WHAT THE EXERCISE ASKS:
Copy, from the material below, each line that contains the word "name".

BEGIN

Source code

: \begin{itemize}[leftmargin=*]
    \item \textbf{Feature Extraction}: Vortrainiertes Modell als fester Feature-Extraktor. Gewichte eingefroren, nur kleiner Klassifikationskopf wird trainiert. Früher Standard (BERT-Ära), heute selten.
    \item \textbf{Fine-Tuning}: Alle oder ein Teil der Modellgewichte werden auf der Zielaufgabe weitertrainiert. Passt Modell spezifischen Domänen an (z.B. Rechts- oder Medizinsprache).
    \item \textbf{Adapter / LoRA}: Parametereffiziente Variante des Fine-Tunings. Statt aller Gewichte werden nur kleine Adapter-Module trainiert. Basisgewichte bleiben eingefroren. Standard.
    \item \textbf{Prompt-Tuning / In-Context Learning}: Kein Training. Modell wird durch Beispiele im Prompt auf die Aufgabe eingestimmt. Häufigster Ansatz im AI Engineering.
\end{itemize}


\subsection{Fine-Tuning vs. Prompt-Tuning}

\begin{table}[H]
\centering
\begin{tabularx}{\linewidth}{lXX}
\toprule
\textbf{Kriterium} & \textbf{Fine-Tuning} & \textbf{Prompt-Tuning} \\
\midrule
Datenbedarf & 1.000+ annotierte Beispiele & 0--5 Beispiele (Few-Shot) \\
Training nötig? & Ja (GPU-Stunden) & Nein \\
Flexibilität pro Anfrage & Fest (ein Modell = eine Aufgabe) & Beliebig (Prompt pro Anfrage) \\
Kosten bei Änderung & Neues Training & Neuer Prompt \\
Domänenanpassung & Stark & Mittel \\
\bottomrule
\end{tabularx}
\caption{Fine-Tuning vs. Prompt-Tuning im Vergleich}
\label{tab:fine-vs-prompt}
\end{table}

END
BEGIN

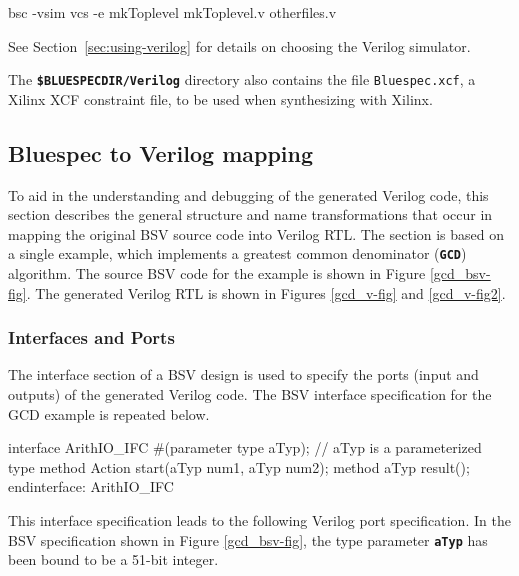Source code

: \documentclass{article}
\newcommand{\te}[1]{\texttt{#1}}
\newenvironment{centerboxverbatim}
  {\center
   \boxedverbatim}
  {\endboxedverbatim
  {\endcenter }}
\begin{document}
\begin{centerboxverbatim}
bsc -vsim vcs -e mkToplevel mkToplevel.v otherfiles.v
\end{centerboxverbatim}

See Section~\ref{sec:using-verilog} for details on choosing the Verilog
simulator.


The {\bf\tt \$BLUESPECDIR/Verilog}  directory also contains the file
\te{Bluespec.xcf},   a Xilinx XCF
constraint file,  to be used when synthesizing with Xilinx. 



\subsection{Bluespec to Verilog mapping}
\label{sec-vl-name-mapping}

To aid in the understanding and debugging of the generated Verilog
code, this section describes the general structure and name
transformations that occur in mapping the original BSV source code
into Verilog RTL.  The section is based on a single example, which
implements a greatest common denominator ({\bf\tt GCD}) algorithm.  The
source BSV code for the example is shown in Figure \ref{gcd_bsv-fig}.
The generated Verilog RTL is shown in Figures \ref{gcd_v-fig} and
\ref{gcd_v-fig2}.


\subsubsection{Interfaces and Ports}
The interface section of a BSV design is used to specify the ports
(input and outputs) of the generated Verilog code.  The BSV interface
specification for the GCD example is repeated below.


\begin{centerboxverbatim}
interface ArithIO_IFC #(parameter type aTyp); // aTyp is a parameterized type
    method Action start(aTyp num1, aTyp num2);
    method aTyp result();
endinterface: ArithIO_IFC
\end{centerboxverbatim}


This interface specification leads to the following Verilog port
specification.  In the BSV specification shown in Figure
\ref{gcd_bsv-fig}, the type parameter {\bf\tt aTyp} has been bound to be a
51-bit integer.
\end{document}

END

ANSWER BOX:
\label{sec-vl-name-mapping}
code, this section describes the general structure and name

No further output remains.